Some of these rules have already come into effect in the new cycle of the World Test Championship (2025-27). The white-ball versions will be implemented starting July 2.
Stopwatch rule in Tests
This rule was introduced in the white-ball formats a year ago and now ICC has decided to apply it in Test cricket as well. Slow over-rates have been a longstanding issue in Tests. According to the rule, the fielding side must be ready to start a new over within one minute of finishing the previous one. Failure to comply will result in two warnings from the umpires, after which a five-run penalty will be imposed on the fielding team. The warning count resets every 80 overs. This rule is already active in the new Test Championship cycle (2025-27).

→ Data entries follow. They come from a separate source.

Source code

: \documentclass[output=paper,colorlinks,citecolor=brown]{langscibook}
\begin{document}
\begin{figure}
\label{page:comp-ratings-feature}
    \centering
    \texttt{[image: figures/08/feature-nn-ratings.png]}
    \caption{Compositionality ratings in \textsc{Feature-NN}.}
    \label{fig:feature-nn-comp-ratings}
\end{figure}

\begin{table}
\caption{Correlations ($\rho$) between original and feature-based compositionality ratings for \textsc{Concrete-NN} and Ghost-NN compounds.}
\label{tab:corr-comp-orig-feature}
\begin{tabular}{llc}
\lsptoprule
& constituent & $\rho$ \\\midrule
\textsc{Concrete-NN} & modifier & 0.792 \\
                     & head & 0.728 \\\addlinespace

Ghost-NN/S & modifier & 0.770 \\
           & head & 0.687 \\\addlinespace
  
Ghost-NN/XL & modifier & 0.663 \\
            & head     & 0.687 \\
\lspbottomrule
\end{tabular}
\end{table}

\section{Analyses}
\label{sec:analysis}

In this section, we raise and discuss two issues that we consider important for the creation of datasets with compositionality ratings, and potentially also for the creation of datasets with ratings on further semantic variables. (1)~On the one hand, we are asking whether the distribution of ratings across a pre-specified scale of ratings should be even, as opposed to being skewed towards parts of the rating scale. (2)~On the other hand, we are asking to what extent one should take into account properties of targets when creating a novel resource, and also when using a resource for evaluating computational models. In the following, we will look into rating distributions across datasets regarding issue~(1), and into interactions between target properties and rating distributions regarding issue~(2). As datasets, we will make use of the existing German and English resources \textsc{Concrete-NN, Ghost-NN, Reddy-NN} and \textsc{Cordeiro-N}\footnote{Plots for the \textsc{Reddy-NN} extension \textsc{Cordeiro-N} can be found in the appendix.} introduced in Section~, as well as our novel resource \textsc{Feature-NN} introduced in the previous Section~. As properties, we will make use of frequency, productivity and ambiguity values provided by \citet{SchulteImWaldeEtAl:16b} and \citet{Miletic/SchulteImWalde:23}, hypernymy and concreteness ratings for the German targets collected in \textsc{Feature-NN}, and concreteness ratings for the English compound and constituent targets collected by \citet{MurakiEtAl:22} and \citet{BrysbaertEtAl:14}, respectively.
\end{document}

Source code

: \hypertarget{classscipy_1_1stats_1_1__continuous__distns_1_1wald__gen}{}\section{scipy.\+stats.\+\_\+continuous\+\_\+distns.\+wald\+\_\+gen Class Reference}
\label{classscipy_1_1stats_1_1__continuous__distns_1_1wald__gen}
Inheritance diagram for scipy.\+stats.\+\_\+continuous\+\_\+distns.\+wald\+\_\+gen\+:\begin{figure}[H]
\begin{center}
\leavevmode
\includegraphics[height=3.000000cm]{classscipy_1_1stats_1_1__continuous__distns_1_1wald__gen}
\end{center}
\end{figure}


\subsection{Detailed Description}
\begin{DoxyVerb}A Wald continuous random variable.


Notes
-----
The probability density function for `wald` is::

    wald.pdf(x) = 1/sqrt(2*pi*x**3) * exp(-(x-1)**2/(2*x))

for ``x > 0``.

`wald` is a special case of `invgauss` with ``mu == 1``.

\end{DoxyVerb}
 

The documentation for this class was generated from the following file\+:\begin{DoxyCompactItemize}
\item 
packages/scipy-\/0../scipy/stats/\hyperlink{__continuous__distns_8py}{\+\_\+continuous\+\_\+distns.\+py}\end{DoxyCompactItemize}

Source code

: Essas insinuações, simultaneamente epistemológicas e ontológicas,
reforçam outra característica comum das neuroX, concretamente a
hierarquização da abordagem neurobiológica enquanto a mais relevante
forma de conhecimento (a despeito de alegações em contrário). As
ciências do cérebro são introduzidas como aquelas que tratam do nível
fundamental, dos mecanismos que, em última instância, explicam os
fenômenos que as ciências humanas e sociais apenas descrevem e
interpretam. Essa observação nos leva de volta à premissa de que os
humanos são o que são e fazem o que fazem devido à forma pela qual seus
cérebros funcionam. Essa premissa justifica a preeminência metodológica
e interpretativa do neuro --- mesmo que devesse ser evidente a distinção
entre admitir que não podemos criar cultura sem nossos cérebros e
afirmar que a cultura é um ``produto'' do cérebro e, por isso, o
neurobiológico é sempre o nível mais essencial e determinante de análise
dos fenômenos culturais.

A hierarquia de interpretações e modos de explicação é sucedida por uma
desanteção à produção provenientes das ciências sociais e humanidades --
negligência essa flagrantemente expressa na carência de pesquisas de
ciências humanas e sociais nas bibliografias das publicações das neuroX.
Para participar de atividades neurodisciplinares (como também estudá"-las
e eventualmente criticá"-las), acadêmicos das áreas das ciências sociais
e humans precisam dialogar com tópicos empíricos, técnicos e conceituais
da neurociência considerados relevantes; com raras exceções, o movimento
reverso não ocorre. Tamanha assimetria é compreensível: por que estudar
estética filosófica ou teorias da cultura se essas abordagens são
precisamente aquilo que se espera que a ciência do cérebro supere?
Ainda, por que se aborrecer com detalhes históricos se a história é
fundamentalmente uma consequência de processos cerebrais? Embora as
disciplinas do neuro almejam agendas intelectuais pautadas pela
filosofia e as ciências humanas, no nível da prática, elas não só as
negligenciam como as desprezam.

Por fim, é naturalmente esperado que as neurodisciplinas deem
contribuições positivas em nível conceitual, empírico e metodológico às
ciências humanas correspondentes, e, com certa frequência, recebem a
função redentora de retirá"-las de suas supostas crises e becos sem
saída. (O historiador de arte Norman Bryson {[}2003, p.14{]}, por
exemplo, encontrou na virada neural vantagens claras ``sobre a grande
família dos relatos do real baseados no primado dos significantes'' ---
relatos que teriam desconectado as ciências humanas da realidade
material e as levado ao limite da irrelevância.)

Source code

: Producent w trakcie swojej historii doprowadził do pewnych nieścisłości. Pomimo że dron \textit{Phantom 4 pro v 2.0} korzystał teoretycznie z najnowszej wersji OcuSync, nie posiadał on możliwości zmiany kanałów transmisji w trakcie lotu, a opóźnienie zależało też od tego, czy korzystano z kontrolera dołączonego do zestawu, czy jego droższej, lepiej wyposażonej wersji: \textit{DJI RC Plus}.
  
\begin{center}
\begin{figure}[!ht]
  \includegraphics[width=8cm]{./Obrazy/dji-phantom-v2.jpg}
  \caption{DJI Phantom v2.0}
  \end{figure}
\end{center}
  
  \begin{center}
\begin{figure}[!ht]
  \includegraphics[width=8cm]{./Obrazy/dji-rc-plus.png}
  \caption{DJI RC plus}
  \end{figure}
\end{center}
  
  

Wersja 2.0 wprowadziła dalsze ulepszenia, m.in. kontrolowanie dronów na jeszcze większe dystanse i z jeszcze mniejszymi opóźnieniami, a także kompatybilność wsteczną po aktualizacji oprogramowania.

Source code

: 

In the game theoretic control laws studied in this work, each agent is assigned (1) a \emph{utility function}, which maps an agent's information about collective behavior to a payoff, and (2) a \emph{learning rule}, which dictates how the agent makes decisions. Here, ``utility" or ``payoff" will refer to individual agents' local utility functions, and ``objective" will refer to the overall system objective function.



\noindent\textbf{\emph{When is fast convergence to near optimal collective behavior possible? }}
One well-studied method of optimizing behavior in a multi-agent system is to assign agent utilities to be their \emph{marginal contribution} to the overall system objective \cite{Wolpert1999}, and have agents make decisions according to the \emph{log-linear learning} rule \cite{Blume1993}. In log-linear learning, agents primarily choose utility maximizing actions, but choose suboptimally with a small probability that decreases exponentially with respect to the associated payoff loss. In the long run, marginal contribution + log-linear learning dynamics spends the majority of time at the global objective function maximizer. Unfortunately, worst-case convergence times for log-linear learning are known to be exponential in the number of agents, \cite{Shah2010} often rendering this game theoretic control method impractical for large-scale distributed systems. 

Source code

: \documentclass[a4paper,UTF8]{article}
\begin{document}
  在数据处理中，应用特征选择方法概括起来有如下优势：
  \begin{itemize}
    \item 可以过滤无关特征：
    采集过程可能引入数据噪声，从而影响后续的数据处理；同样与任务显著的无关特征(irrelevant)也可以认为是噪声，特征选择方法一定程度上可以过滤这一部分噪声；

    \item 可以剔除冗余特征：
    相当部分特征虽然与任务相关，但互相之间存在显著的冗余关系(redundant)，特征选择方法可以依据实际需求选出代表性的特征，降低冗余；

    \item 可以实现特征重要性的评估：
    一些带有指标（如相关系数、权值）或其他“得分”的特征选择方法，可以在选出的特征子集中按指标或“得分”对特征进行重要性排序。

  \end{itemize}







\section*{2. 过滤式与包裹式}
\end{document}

No mandatory ball change for saliva
Although the use of saliva on the ball remains banned, the ICC has removed the mandatory ball change if umpires detect saliva on the ball. This prevents teams from deliberately applying saliva to force a ball replacement. Umpires can still replace the ball if it becomes excessively wet or shiny. The decision rests solely with the umpires. If saliva is detected but the umpires feel the ball does not need replacement and it later swings abnormally or behaves unusually, it cannot be changed. In such cases, five runs will be added to the batting side’s score.
Second review in DRS
Imagine a batsman is given caught behind but takes a review, and ultra-edge shows the ball did not touch the bat but hit the pad. The original decision is overturned, and the third umpire now checks via ball-tracking whether the batsman is LBW. Previously, after overturning a caught behind appeal, the third umpire would automatically declare ‘not out’ for LBW as well. Under the new rule, if the original decision was out and the batsman is LBW according to ball tracking, he will be given out.
Consolidated review
When a player and umpire both take a review together, it is termed a consolidated review. Currently, the third umpire reviews the on-field umpire’s referral first, then the player’s. The ICC’s updated playing condition 3.9 states: ‘If the batsman is out on the first incident, the ball is then dead, making a second review unnecessary.’ For example, in LBW and run-out appeals, the third umpire checks the LBW first because it happened first. If the batsman is given out LBW, the delivery is considered dead immediately.
Catch reviews on no-balls
If on-field umpires are unsure whether the fielding side took a legal catch but celebrate, and the third umpire calls the delivery a no-ball, the earlier playing conditions stated no need to check catch validity. Now, under the updated rules, the third umpire must confirm whether the catch was legal even on a no-ball. If the catch was legal, the batting team gets just one run for the no-ball. If the catch was not legal or unclear, any runs taken by running will count towards the batting score.
Deliberate short run
Previously, if a batsman deliberately took a short run (not grounding his bat or foot inside the crease) and was caught, the batting side was penalized five runs. Under the new rule, if this happens, the umpires will ask the fielding side which batsman they want to face the next ball, effectively allowing the fielding team to decide the striker. The five-run penalty remains.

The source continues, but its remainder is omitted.